Naveed Iqbal claimed he was wrongfully convicted of two counts of attempted murder in Alexander Road and Adrian Road in March last year, and that his 16-year jail sentence was excessive.
However, both the conviction and the sentence were upheld by Lord Justice General Lord Carloway.
Iqbal, 35, instigated the throwing of Molotov cocktails into the homes in revenge after seeing footage of an assault on his brother online.
Thirteen people had to flee from the two houses, including eight children, the youngest only 13-months-old.
A 16-year-old boy was badly burned as he dragged his terrified brothers and sisters from the blaze and spent four days in hospital.
The crimes were described as “extremely serious” by Lord Kinclaven at the High Court in Glasgow as he jailed Iqbal, who ran a car repair business in Buckhaven, in November last year.
Iqbal was at home in Leven at the time of the attack at 11.30pm on March 28, 2017.
His appeal against conviction was based on the withdrawal of charges against James Simpson and Jamie Hugh, alleged associates of Ryan Easton who was accused of being the fire bomber but was cleared by a not-proven verdict.

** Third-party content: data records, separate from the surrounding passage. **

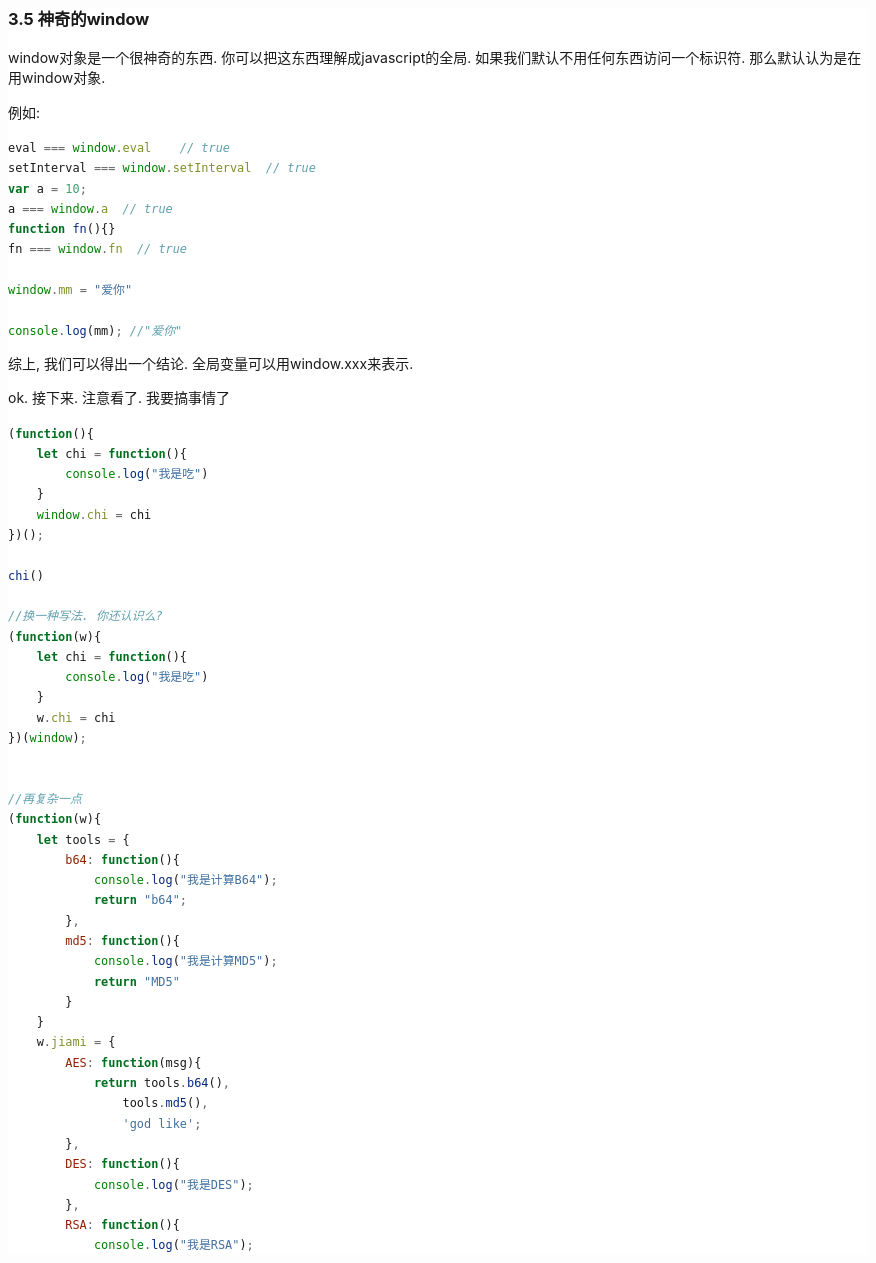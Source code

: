 

### 3.5 神奇的window

window对象是一个很神奇的东西. 你可以把这东西理解成javascript的全局. 如果我们默认不用任何东西访问一个标识符. 那么默认认为是在用window对象. 

例如: 

```js
eval === window.eval    // true
setInterval === window.setInterval  // true
var a = 10; 
a === window.a  // true
function fn(){}
fn === window.fn  // true

window.mm = "爱你"

console.log(mm); //"爱你"
```

综上,  我们可以得出一个结论. 全局变量可以用window.xxx来表示. 

ok. 接下来. 注意看了. 我要搞事情了

```js
(function(){
    let chi = function(){
        console.log("我是吃")
    }
    window.chi = chi
})();

chi()

//换一种写法. 你还认识么?
(function(w){
    let chi = function(){
        console.log("我是吃")
    }
    w.chi = chi
})(window);


//再复杂一点
(function(w){
    let tools = {
        b64: function(){
            console.log("我是计算B64");
            return "b64";
        },
        md5: function(){
            console.log("我是计算MD5");
            return "MD5"
        }
    }
    w.jiami = {
        AES: function(msg){
            return tools.b64(),
                tools.md5(),
                'god like';
        },
        DES: function(){
            console.log("我是DES");
        },
        RSA: function(){
            console.log("我是RSA");
```
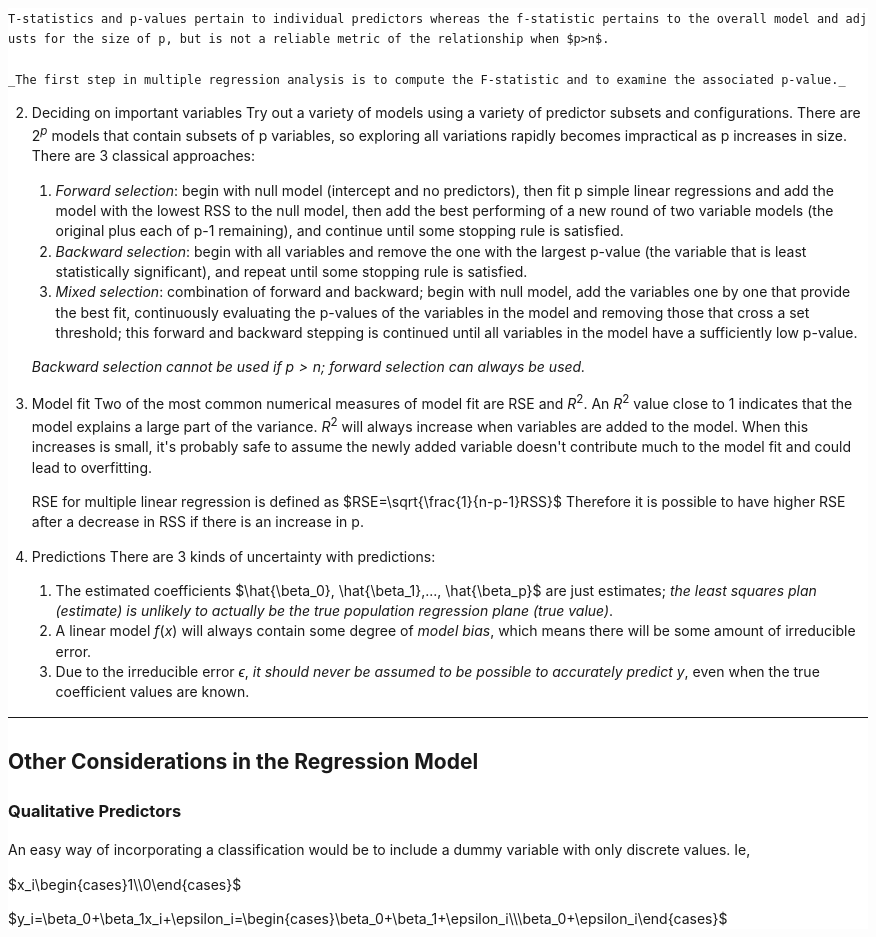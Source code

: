     T-statistics and p-values pertain to individual predictors whereas the f-statistic pertains to the overall model and adjusts for the size of p, but is not a reliable metric of the relationship when $p>n$.
    
    _The first step in multiple regression analysis is to compute the F-statistic and to examine the associated p-value._
2. Deciding on important variables
    Try out a variety of models using a variety of predictor subsets and configurations. There are $2^p$ models that contain subsets of p variables, so exploring all variations rapidly becomes impractical as p increases in size. There are 3 classical approaches:
    1. _Forward selection_: begin with null model (intercept and no predictors), then fit p simple linear regressions and add the model with the lowest RSS to the null model, then add the best performing of a new round of two variable models (the original plus each of p-1 remaining), and continue until some stopping rule is satisfied.
    2. _Backward selection_: begin with all variables and remove the one with the largest p-value (the variable that is least statistically significant), and repeat until some stopping rule is satisfied.
    3. _Mixed selection_: combination of forward and backward; begin with null model, add the variables one by one that provide the best fit, continuously evaluating the p-values of the variables in the model and removing those that cross a set threshold; this forward and backward stepping is continued until all variables in the model have a sufficiently low p-value.
    
    _Backward selection cannot be used if $p>n$; forward selection can always be used._
3. Model fit
    Two of the most common numerical measures of model fit are RSE and $R^2$. An $R^2$ value close to 1 indicates that the model explains a large part of the variance. $R^2$ will always increase when variables are added to the model. When this increases is small, it's probably safe to assume the newly added variable doesn't contribute much to the model fit and could lead to overfitting.

    RSE for multiple linear regression is defined as
    $RSE=\sqrt{\frac{1}{n-p-1}RSS}$
    Therefore it is possible to have higher RSE after a decrease in RSS if there is an increase in p.
4. Predictions
    There are 3 kinds of uncertainty with predictions:
    1. The estimated coefficients $\hat{\beta_0}, \hat{\beta_1},..., \hat{\beta_p}$ are just estimates; _the least squares plan (estimate) is unlikely to actually be the true population regression plane (true value)_.
    2. A linear model $f(x)$ will always contain some degree of _model bias_, which means there will be some amount of irreducible error.
    3. Due to the irreducible error $\epsilon$, _it should never be assumed to be possible to accurately predict y_, even when the true coefficient values are known.

___

## Other Considerations in the Regression Model

### Qualitative Predictors
An easy way of incorporating a classification would be to include a dummy variable with only discrete values. Ie, 

$x_i\begin{cases}1\\0\end{cases}$

$y_i=\beta_0+\beta_1x_i+\epsilon_i=\begin{cases}\beta_0+\beta_1+\epsilon_i\\\beta_0+\epsilon_i\end{cases}$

Appeal solicitors argued that the Crown changed its position that Mr Simpson and Mr Hugh were involved in the plan mid-way through the trial and that their accounts were so implausible no reasonable jury could have accepted them.
However, Lord Carloway said evidence was led that Iqbal had a motive for violence stemming from the assault on his brother and that he had conducted a reconnaissance of both properties, one of which was the home of his brother’s alleged attacker, three weeks before the fires.
He was also said to have threatened violence towards his brother’s alleged attacker and to have admitted in a phone call that he arranged for the houses to be burned.
Lord Carloway said there was a “cogent framework of evidence that the jury were entitled to accept as credible and reliable and which entitled them to return the verdicts of guilty”.
Iqbal, who has a young family and previously had no significant criminal record, had also argued that the sentence was excessive.
However, Lord Carloway said: “Notwithstanding the appellant’s largely crime-free and both stable and productive background, having regard to the potential catastrophic effects of these crimes, it cannot be said that the sentence imposed for multiple attempted murders was excessive.”